It’s no secret that startup founders have faced a difficult past two years. Beginning in 2022, we saw valuations slide, and funding became much harder to secure. That has, of course, continued into 2023. So, what will 2024 hold for founders?
A recent article in TechCrunch examines just that, outlining a more positive outlook for founders in the new year. They point to three factors that could impact startups: a growth rebound, venture capital totals that could bounce off of 2023 lows, and an IPO market that could open back up.

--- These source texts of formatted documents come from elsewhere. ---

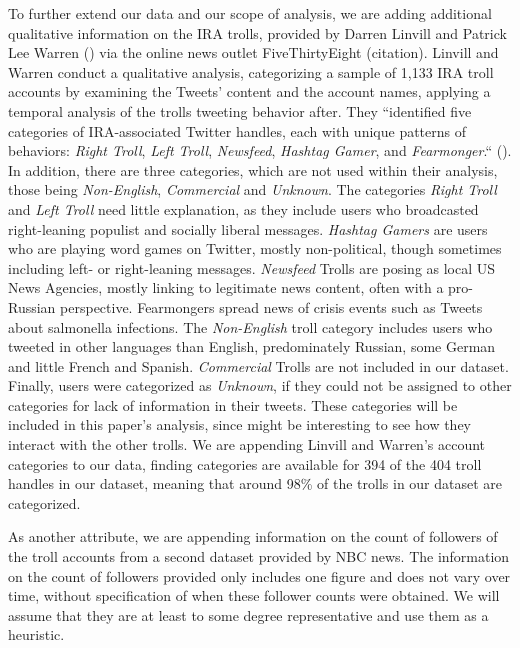 \documentclass[12pt, titlepage=true, toc=bib]{scrartcl}
\begin{document}
To further extend our data and our scope of analysis, we are adding additional qualitative information on the IRA trolls, provided by Darren Linvill and Patrick Lee Warren (\cite*{linvill_troll_2018}) via the online news outlet FiveThirtyEight (citation). Linvill and Warren conduct a qualitative analysis, categorizing a sample of 1,133 IRA troll accounts by examining the Tweets’ content and the account names, applying a temporal analysis of the trolls tweeting behavior after. They “identified five categories of IRA-associated Twitter handles, each with unique patterns of behaviors: \textit{Right Troll}, \textit{Left Troll}, \textit{Newsfeed}, \textit{Hashtag Gamer}, and \textit{Fearmonger}.“ (\cite[6]{linvill_troll_2018}). In addition, there are three categories, which are not used within their analysis, those being \textit{Non-English}, \textit{Commercial} and \textit{Unknown}. The categories \textit{Right Troll} and \textit{Left Troll} need little explanation, as they include users who broadcasted right-leaning populist and socially liberal messages. \textit{Hashtag Gamers} are users who are playing word games on Twitter, mostly non-political, though sometimes including left- or right-leaning messages. \textit{Newsfeed} Trolls are posing as local US News Agencies, mostly linking to legitimate news content, often with a pro-Russian perspective. Fearmongers spread news of crisis events such as Tweets about salmonella infections. The \textit{Non-English} troll category includes users who tweeted in other languages than English, predominately Russian, some German and little French and Spanish. \textit{Commercial} Trolls are not included in our dataset. Finally, users were categorized as \textit{Unknown}, if they could not be assigned to other categories for lack of information in their tweets. These categories will be included in this paper's analysis, since might be interesting to see how they interact with the other trolls. We are appending Linvill and Warren's account categories to our data, finding categories are available for 394 of the 404 troll handles in our dataset, meaning that around 98\% of the trolls in our dataset are categorized.
 
As another attribute, we are appending information on the count of followers of the troll accounts from a second dataset provided by NBC news. The information on the count of followers provided only includes one figure and does not vary over time, without specification of when these follower counts were obtained. We will assume that they are at least to some degree representative and use them as a heuristic. 
\end{document}
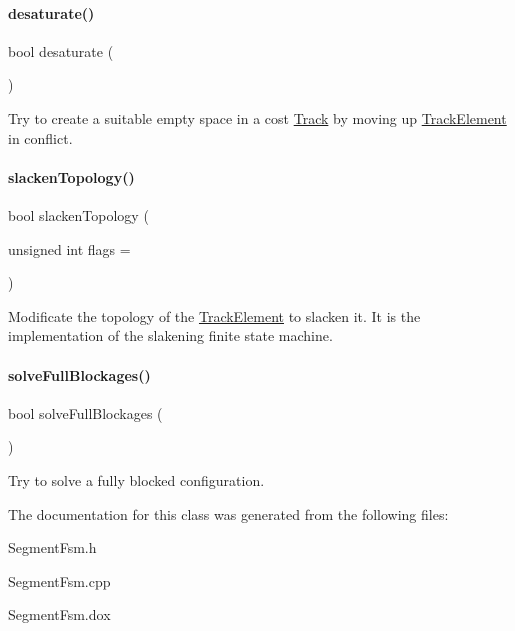 \paragraph{\texorpdfstring{desaturate()}{desaturate()}}
{\footnotesize\ttfamily bool desaturate (\begin{DoxyParamCaption}{ }\end{DoxyParamCaption})}

Try to create a suitable empty space in a cost \mbox{\hyperlink{classKite_1_1Track}{Track}} by moving up \mbox{\hyperlink{classKite_1_1TrackElement}{Track\+Element}} in conflict. \mbox{\label{classKite_1_1SegmentFsm_a623d68f599c0de60cdd36af3f183e6f1}} 
\paragraph{\texorpdfstring{slacken\+Topology()}{slackenTopology()}}
{\footnotesize\ttfamily bool slacken\+Topology (\begin{DoxyParamCaption}\item[{unsigned int}]{flags = {} }\end{DoxyParamCaption})}

Modificate the topology of the \mbox{\hyperlink{classKite_1_1TrackElement}{Track\+Element}} to slacken it. It is the implementation of the slakening finite state machine. \mbox{\label{classKite_1_1SegmentFsm_ab8ae818baad1d0a274a7e8c308ca3f92}} 
\paragraph{\texorpdfstring{solve\+Full\+Blockages()}{solveFullBlockages()}}
{\footnotesize\ttfamily bool solve\+Full\+Blockages (\begin{DoxyParamCaption}{ }\end{DoxyParamCaption})}

Try to solve a fully blocked configuration. 

The documentation for this class was generated from the following files\+:\begin{DoxyCompactItemize}
\item 
Segment\+Fsm.\+h\item 
Segment\+Fsm.\+cpp\item 
Segment\+Fsm.\+dox\end{DoxyCompactItemize}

I am skeptical that any of these three factors will materialize.
Regarding a growth rebound, TechCrunch reports that the outlook for software sales in 2024 looks positive. Gartner, Inc. has also forecasted that “worldwide IT spending is projected to total $5.1 trillion in 2024, an increase of 8% from 2023. Their report also indicates double-digit growth in the software and IT services segments, which they say will be largely driven by cloud spending. Because software is the most common product produced by startups, that could mean we will see growth next year as companies accelerate their spending in this area. From what I am seeing anecdotally, however, businesses continue to consolidate software and IT spending into fewer platforms and a smaller, more trusted group of vendors and seek to eliminate non-essential services that do not generate calculable efficiencies.
Venture investment could also begin to flow again. Interest rates are expected to drop in the coming year as there has been encouraging news on the economy. And this is not just speculation; on December 13, the Federal Reserve indicated that it is ready to make at least three cuts next year and up to four in 2025. TechCrunch reports that this might mean tech shares and valuations could get a boost as “cash-rich” investors look for new places to invest. Investors are also willing to take greater risks when interest rates are lower, which is always a good thing for founders. On the flip side, however, institutional investors who have made commitments to venture capital are substantially over-weighted to the asset class, given relative valuations. As such, it looks to be another challenging year for existing firms to call capital or sign new commitments in amounts that are more than replacement amounts.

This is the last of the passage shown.